The climb from the coast through Ngoan Muc Pass brings travelers to a plateau strewn magnificently with poinsettia trees the size of small maples, all in bloom. A thousand varieties of orchid are said to grow in the province, and mimosa vines with delicate, mauve flowers climb innumerable trellises. At the 52-room Dalat Palace Hotel, completed in 1923, Headwaiter Hoang Van Tu serves meals, as he has since 1942 to the likes of Charles de Gaulle, Madame Ngo Dinh Nhu and even the Emperor, Bao Dai himself. There is nothing imperial about the hostelry today, but the mosquito netting hanging from the massive teak bed is skillfully patched and blessedly intact. A mile away horses graze near a sand trap on the golf course Americans designed and built for R. and R. sojourns in the '60s.
The gradual descent back to Saigon's heat is broken by a pause in Bao Loc to buy the renowned local tea and an unscheduled pit stop in a teak grove. The van with the small U.S. flag on the windshield startles villagers and city folk alike. Americans are a rare species in Viet Nam, and most are mistakenly greeted in Russian by children and adults. But when the reply is "Nyet Lien- So, Mee" (Russian-Vietnamese pidgin for "Not Soviets, Americans"), Vietnamese, especially in the South, do happy double takes. This is in part due to an economy that once benefited mightily from a seemingly endless flow of dollars. "Before, there were many Americans and good tips," says one Saigon bartender who now makes the equivalent of $10 a month. "Now with the Lien-So, there is only 'Thanks.' "
If the Vietnamese seem enthusiastic about American tourism, the U.S. Government is distinctly less so. Washington does not officially recognize the regime in Hanoi, and the Treasury Department enforces rules that hobble travelers and prevent tour operators from advertising. Members of the Vietnamese community in the U.S. may feel further discouraged from making a visit: supporters of Nguyen Cao Ky, former Vice President of South Viet Nam now in exile in California, insist that a trip to the homeland abets the enemy.
For those who are not discouraged by all this, there are other caveats.

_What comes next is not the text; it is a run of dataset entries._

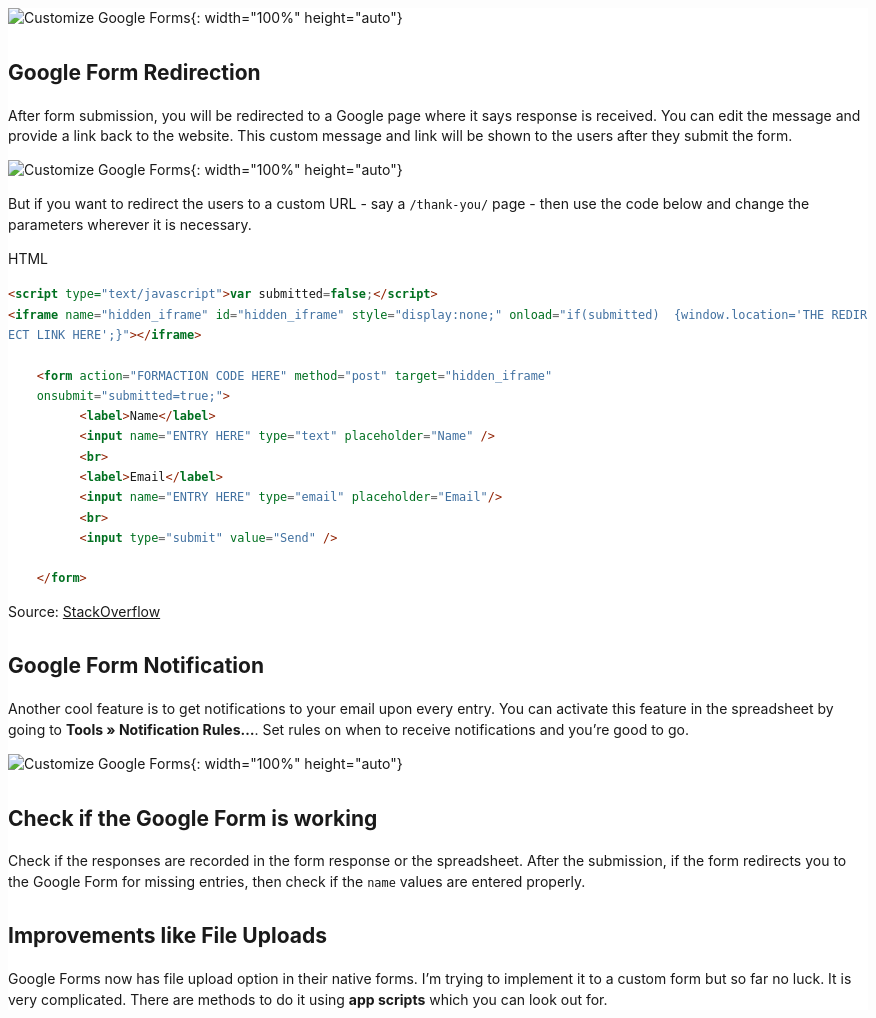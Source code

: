![Customize Google Forms](https://blog.webjeda.com/images/google-form-customization-6.png){: width="100%" height="auto"}

## Google Form Redirection

After form submission, you will be redirected to a Google page where it says response is received. You can edit the message and provide a link back to the website. This custom message and link will be shown to the users after they submit the form.

![Customize Google Forms](https://blog.webjeda.com/images/google-form-customization-5.png){: width="100%" height="auto"}

But if you want to redirect the users to a custom URL - say a  `/thank-you/`  page - then use the code below and change the parameters wherever it is necessary.

HTML

```html
<script type="text/javascript">var submitted=false;</script>
<iframe name="hidden_iframe" id="hidden_iframe" style="display:none;" onload="if(submitted)  {window.location='THE REDIRECT LINK HERE';}"></iframe>

    <form action="FORMACTION CODE HERE" method="post" target="hidden_iframe"
    onsubmit="submitted=true;">
          <label>Name</label>
          <input name="ENTRY HERE" type="text" placeholder="Name" />
          <br>
          <label>Email</label>
          <input name="ENTRY HERE" type="email" placeholder="Email"/>
          <br>
          <input type="submit" value="Send" />

    </form>
```

Source:  [StackOverflow](https://stackoverflow.com/a/8558731)

## Google Form Notification

Another cool feature is to get notifications to your email upon every entry. You can activate this feature in the spreadsheet by going to  **Tools » Notification Rules…**. Set rules on when to receive notifications and you’re good to go.

![Customize Google Forms](https://blog.webjeda.com/images/google-form-customization-7.png){: width="100%" height="auto"}

## Check if the Google Form is working

Check if the responses are recorded in the form response or the spreadsheet. After the submission, if the form redirects you to the Google Form for missing entries, then check if the  `name`  values are entered properly.

## Improvements like File Uploads

Google Forms now has file upload option in their native forms. I’m trying to implement it to a custom form but so far no luck. It is very complicated. There are methods to do it using  **app scripts**  which you can look out for.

The wait for a visa to visit Viet Nam can be exasperatingly long, and doctors recommend an arm-numbing array of shots against typhoid, cholera, tetanus and diphtheria, as well as the weekly malaria pill while in-country. A few other words of advice are in order. Leave your preconceptions at home; pack instead medical supplies for most intestinal contingencies (don't drink the water, peel all the fruit) and a healthy tolerance for inconvenience (no toilet paper or light bulbs). Credit cards and traveler's checks are useless; leave home without them. Bring cash but not bundles. The maximum value of goods purchased to take home cannot exceed $100, and there is little to buy. Viet Nam is a banquet primarily for the mind, richly sauteed in historical resonances. And despite those resonances, the reception is remarkably warm.